People Remembered: Jim Lehrer

 

Photo: Larry D. Moore, Creative Commons license BY-SA 3.0.

Jim Lehrer, longtime PBS NewsHour anchor and recipient of the OPC’s President’s Award in 2009, died on Jan. 23  at age 85.

Lehrer hosted NewsHour for 36 years, starting in 1983, and moderated a dozen presidential debates. His career started at Dallas newspapers in the 1960s, where he covered the assassination of John F. Kennedy for the Dallas Times-Herald. He moved to PBS in 1972, where he met his longtime NewsHour cohost Robert MacNeil, and remained until his retirement in 2011.

Past President Allan Dodds Frank honored Lehrer with the President’s Award during the OPC’s 2009 Annual Awards Dinner.

Click the window above to watch a clip of Leher’s 2009 remarks on our YouTube Channel.

Dodds Frank said Lehrer “has been my friend and colleague since 1973, my business partner in MacNeil-Lehrer Productions, and the first person I go to when I have a serious dilemma to resolve — personal, moral or professional.”

Dodds Frank’s remarks are available here.

In his acceptance remarks, Lehrer shared credit with the show’s creator, Robert MacNeil, as well as the show’s news staff. Lehrer joked that the program was launched with “the single worst title in the history of television. It was called the Robert MacNeil report. And I was a simple humble Washington correspondent. But in a few months, my mother interceded, and it became the MacNeil/Lehrer report.”

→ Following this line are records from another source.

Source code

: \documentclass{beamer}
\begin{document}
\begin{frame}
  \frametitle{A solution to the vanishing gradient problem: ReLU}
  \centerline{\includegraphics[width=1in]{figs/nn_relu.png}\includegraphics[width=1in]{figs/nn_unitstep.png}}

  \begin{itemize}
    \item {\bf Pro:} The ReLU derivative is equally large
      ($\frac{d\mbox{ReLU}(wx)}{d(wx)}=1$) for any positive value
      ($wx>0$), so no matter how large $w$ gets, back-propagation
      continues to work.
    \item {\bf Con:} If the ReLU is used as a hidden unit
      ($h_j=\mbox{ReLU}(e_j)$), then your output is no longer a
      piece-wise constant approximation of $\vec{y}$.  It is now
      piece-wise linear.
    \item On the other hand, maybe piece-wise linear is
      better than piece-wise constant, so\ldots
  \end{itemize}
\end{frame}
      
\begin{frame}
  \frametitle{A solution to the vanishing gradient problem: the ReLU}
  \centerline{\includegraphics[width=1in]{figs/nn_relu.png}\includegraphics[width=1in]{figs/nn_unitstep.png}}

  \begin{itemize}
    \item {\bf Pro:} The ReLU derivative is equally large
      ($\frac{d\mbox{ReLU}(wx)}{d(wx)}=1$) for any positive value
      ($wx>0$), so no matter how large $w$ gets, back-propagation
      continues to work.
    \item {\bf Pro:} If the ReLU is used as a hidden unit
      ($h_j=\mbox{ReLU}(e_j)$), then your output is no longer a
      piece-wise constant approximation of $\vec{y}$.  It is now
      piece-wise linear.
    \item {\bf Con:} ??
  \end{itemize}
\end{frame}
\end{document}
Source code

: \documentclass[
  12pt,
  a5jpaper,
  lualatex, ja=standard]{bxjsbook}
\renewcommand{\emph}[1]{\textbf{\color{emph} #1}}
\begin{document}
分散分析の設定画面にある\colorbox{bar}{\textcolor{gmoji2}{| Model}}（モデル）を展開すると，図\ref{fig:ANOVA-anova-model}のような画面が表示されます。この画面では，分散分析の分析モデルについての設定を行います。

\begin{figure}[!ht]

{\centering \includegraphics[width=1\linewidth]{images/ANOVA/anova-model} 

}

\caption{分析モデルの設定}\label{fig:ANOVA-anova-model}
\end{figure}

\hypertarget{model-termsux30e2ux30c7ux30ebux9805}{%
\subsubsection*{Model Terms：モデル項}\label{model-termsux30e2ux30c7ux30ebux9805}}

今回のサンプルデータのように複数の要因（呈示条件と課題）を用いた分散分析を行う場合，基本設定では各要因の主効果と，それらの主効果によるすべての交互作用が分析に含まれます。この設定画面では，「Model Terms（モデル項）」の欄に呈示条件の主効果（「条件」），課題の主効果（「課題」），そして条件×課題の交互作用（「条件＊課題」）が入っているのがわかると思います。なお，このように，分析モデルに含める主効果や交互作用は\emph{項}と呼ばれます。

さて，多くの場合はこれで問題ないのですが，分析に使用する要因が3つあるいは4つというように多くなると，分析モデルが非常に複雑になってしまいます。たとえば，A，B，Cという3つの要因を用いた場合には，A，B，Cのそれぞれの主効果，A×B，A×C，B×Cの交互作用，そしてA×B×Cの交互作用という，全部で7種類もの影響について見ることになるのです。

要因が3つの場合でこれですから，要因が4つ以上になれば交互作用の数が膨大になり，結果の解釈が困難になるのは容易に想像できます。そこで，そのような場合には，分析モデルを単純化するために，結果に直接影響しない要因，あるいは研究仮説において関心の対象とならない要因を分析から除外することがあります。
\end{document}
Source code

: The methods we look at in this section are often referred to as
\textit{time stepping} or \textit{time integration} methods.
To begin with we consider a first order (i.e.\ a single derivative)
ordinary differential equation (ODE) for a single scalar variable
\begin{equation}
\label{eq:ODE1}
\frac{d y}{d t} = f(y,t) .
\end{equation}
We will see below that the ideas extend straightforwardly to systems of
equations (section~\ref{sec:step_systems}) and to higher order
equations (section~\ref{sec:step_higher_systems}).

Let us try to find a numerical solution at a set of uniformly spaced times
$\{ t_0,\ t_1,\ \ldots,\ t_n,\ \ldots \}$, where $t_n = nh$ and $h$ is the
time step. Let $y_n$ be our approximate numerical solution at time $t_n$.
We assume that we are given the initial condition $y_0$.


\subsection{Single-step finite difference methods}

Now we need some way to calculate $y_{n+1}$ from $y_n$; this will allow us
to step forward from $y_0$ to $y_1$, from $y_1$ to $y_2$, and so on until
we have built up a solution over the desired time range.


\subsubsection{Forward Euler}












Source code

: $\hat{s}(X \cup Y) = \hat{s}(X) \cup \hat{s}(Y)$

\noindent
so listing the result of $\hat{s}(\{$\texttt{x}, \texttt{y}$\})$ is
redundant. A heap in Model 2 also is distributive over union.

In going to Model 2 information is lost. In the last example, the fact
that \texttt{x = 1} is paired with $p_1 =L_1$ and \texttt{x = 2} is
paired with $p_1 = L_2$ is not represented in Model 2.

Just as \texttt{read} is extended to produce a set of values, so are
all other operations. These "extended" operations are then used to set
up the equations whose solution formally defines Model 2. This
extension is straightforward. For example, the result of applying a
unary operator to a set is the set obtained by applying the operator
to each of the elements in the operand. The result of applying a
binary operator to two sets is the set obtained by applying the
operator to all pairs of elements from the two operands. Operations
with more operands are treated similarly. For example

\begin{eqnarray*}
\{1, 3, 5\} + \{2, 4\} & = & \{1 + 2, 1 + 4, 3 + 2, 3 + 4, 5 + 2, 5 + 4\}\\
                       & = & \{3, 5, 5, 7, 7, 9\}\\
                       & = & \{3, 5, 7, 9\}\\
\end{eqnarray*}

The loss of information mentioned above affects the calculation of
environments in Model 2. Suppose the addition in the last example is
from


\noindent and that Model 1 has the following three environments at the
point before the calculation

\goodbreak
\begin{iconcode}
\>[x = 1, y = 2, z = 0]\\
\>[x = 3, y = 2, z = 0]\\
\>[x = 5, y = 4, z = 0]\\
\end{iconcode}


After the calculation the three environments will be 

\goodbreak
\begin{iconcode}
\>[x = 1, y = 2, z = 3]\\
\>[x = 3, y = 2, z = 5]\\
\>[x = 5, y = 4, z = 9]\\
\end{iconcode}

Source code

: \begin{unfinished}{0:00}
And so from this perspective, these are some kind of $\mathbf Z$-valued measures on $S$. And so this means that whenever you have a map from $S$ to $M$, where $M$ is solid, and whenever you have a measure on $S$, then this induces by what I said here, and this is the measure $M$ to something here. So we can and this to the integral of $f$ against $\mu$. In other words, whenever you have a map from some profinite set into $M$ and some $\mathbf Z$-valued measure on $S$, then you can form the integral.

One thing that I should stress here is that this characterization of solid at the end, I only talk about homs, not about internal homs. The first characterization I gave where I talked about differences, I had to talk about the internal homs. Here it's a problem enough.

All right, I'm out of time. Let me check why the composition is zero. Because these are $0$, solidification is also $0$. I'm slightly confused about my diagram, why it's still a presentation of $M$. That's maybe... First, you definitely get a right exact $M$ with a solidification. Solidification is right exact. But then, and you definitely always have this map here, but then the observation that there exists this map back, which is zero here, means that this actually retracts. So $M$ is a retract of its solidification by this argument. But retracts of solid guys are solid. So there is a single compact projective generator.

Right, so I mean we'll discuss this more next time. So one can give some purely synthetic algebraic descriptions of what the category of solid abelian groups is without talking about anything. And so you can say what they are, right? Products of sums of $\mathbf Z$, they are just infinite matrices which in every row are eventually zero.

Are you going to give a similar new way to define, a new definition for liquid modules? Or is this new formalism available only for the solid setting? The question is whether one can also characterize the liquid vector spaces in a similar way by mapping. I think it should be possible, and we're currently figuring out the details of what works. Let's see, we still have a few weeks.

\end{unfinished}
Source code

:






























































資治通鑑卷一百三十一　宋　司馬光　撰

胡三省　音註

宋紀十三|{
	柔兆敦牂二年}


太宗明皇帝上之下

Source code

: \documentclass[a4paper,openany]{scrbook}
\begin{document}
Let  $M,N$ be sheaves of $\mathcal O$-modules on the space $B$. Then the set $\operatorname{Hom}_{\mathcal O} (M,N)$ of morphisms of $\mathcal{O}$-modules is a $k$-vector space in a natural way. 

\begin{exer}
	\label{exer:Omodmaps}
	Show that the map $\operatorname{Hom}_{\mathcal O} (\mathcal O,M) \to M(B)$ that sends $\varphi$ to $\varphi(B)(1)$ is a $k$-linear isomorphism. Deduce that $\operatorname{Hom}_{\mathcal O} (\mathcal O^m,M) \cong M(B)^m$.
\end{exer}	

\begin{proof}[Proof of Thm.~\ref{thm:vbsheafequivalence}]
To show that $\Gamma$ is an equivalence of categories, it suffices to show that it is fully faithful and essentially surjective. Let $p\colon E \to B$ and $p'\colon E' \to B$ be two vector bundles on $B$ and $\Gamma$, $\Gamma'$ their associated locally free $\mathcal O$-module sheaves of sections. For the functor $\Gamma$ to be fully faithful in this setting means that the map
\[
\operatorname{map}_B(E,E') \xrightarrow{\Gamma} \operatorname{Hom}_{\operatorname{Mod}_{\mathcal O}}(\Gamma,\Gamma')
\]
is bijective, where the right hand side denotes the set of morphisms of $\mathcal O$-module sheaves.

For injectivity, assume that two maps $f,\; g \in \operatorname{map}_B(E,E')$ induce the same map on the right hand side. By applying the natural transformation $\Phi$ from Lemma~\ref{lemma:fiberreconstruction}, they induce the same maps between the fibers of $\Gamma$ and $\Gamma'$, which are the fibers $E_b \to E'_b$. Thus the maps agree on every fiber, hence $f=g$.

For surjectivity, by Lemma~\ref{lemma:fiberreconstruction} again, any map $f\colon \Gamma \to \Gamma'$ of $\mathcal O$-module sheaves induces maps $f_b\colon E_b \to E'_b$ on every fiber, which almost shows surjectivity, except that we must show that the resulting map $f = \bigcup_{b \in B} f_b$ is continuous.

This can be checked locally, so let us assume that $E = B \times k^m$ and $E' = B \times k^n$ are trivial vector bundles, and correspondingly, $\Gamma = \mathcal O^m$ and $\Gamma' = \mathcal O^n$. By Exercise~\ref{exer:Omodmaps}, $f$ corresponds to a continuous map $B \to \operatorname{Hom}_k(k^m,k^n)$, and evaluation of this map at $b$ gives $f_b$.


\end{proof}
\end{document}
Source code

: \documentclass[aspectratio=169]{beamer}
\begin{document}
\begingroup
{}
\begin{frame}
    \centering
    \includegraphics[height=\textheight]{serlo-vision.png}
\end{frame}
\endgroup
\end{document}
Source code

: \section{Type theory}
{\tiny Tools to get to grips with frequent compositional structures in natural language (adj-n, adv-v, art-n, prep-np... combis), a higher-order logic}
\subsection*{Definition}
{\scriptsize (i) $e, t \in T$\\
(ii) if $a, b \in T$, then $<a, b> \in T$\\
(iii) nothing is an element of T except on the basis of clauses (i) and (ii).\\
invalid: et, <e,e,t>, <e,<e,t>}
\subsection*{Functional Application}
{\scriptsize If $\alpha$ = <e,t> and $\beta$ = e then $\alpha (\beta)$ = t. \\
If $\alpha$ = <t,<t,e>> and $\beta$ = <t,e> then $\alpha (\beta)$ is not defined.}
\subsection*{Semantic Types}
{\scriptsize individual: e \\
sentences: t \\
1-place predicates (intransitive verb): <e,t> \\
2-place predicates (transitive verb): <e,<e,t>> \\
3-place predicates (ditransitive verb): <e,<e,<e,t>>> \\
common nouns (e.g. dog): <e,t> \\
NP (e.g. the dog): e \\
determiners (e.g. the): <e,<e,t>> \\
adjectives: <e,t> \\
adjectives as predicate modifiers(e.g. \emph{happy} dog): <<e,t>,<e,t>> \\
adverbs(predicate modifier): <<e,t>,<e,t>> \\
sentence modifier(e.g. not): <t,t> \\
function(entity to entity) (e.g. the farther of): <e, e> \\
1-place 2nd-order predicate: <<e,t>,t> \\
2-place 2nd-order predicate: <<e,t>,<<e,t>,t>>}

He also joked about his first time broadcasting publicly over a microphone, which was as a ticket agent at the Continental Trailways bus depot in South Texas. He said one of his duties “was to do what I’m going to do now, which is speak into a microphone thusly: ‘May I have your attention please,” he said, affecting the emphatic, robotic tone of an announcer. “This is your last call for Continental Trailways, 8:00 p.m. silver-side, air-conditioned through-liner to Houston now leaving from lane one,” he said, proceeding to name all of the stops along the line. “All aboard. Don’t forget your baggage please. Thank you very much.”

You can read a full transcript of Lehrer’s acceptance remarks here.

Below is an excerpt from the certificate he received from the OPC for his President’s Award.

“As he steadfastly enlightened us with news from around the world, his distinguishing brilliance has  been his seemingly simple quest for the truth,” the certificate read. “He is a multi-talented inspiration who gives us concise questions, level delivery, intelligent explanations and unmatched perspective night after night.”